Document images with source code
------------------------------------------------

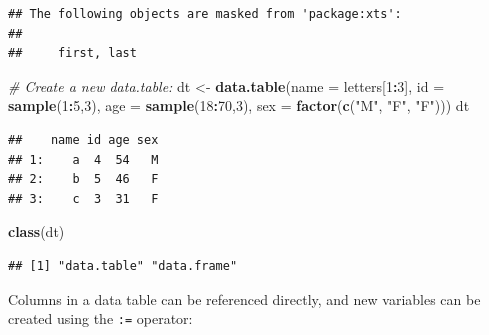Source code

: \documentclass[
]{book}
\newenvironment{Shaded}{\begin{snugshade}}{\end{snugshade}}
\newcommand{\AttributeTok}[1]{\textcolor[rgb]{0.13,0.29,0.53}{#1}}
\newcommand{\CommentTok}[1]{\textcolor[rgb]{0.56,0.35,0.01}{\textit{#1}}}
\newcommand{\DecValTok}[1]{\textcolor[rgb]{0.00,0.00,0.81}{#1}}
\newcommand{\FunctionTok}[1]{\textcolor[rgb]{0.13,0.29,0.53}{\textbf{#1}}}
\newcommand{\NormalTok}[1]{#1}
\newcommand{\OtherTok}[1]{\textcolor[rgb]{0.56,0.35,0.01}{#1}}
\newcommand{\SpecialCharTok}[1]{\textcolor[rgb]{0.81,0.36,0.00}{\textbf{#1}}}
\newcommand{\StringTok}[1]{\textcolor[rgb]{0.31,0.60,0.02}{#1}}
\begin{document}
\begin{verbatim}
## The following objects are masked from 'package:xts':
## 
##     first, last
\end{verbatim}

\begin{Shaded}
\begin{Highlighting}[]
\CommentTok{\# Create a new data.table:}
\NormalTok{dt }\OtherTok{\textless{}{-}} \FunctionTok{data.table}\NormalTok{(}\AttributeTok{name =}\NormalTok{ letters[}\DecValTok{1}\SpecialCharTok{:}\DecValTok{3}\NormalTok{], }
                 \AttributeTok{id =} \FunctionTok{sample}\NormalTok{(}\DecValTok{1}\SpecialCharTok{:}\DecValTok{5}\NormalTok{,}\DecValTok{3}\NormalTok{),}
                 \AttributeTok{age =} \FunctionTok{sample}\NormalTok{(}\DecValTok{18}\SpecialCharTok{:}\DecValTok{70}\NormalTok{,}\DecValTok{3}\NormalTok{), }
                 \AttributeTok{sex =} \FunctionTok{factor}\NormalTok{(}\FunctionTok{c}\NormalTok{(}\StringTok{"M"}\NormalTok{, }\StringTok{"F"}\NormalTok{, }\StringTok{"F"}\NormalTok{)))}
\NormalTok{dt}
\end{Highlighting}
\end{Shaded}

\begin{verbatim}
##    name id age sex
## 1:    a  4  54   M
## 2:    b  5  46   F
## 3:    c  3  31   F
\end{verbatim}

\begin{Shaded}
\begin{Highlighting}[]
\FunctionTok{class}\NormalTok{(dt)}
\end{Highlighting}
\end{Shaded}

\begin{verbatim}
## [1] "data.table" "data.frame"
\end{verbatim}

Columns in a data table can be referenced directly, and new variables can be created using the \texttt{:=} operator:

\begin{Shaded}
\end{Shaded}
\end{document}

------------------------------------------------

Keep the pictures out of your copy, and repeat every entry above exactly.

Source code

: \documentclass[
]{book}
\newenvironment{Shaded}{\begin{snugshade}}{\end{snugshade}}
\newcommand{\AttributeTok}[1]{\textcolor[rgb]{0.13,0.29,0.53}{#1}}
\newcommand{\CommentTok}[1]{\textcolor[rgb]{0.56,0.35,0.01}{\textit{#1}}}
\newcommand{\DecValTok}[1]{\textcolor[rgb]{0.00,0.00,0.81}{#1}}
\newcommand{\FunctionTok}[1]{\textcolor[rgb]{0.13,0.29,0.53}{\textbf{#1}}}
\newcommand{\NormalTok}[1]{#1}
\newcommand{\OtherTok}[1]{\textcolor[rgb]{0.56,0.35,0.01}{#1}}
\newcommand{\SpecialCharTok}[1]{\textcolor[rgb]{0.81,0.36,0.00}{\textbf{#1}}}
\newcommand{\StringTok}[1]{\textcolor[rgb]{0.31,0.60,0.02}{#1}}
\begin{document}
\begin{verbatim}
## The following objects are masked from 'package:xts':
## 
##     first, last
\end{verbatim}

\begin{Shaded}
\begin{Highlighting}[]
\CommentTok{\# Create a new data.table:}
\NormalTok{dt }\OtherTok{\textless{}{-}} \FunctionTok{data.table}\NormalTok{(}\AttributeTok{name =}\NormalTok{ letters[}\DecValTok{1}\SpecialCharTok{:}\DecValTok{3}\NormalTok{], }
                 \AttributeTok{id =} \FunctionTok{sample}\NormalTok{(}\DecValTok{1}\SpecialCharTok{:}\DecValTok{5}\NormalTok{,}\DecValTok{3}\NormalTok{),}
                 \AttributeTok{age =} \FunctionTok{sample}\NormalTok{(}\DecValTok{18}\SpecialCharTok{:}\DecValTok{70}\NormalTok{,}\DecValTok{3}\NormalTok{), }
                 \AttributeTok{sex =} \FunctionTok{factor}\NormalTok{(}\FunctionTok{c}\NormalTok{(}\StringTok{"M"}\NormalTok{, }\StringTok{"F"}\NormalTok{, }\StringTok{"F"}\NormalTok{)))}
\NormalTok{dt}
\end{Highlighting}
\end{Shaded}

\begin{verbatim}
##    name id age sex
## 1:    a  4  54   M
## 2:    b  5  46   F
## 3:    c  3  31   F
\end{verbatim}

\begin{Shaded}
\begin{Highlighting}[]
\FunctionTok{class}\NormalTok{(dt)}
\end{Highlighting}
\end{Shaded}

\begin{verbatim}
## [1] "data.table" "data.frame"
\end{verbatim}

Columns in a data table can be referenced directly, and new variables can be created using the \texttt{:=} operator:

\begin{Shaded}
\end{Shaded}
\end{document}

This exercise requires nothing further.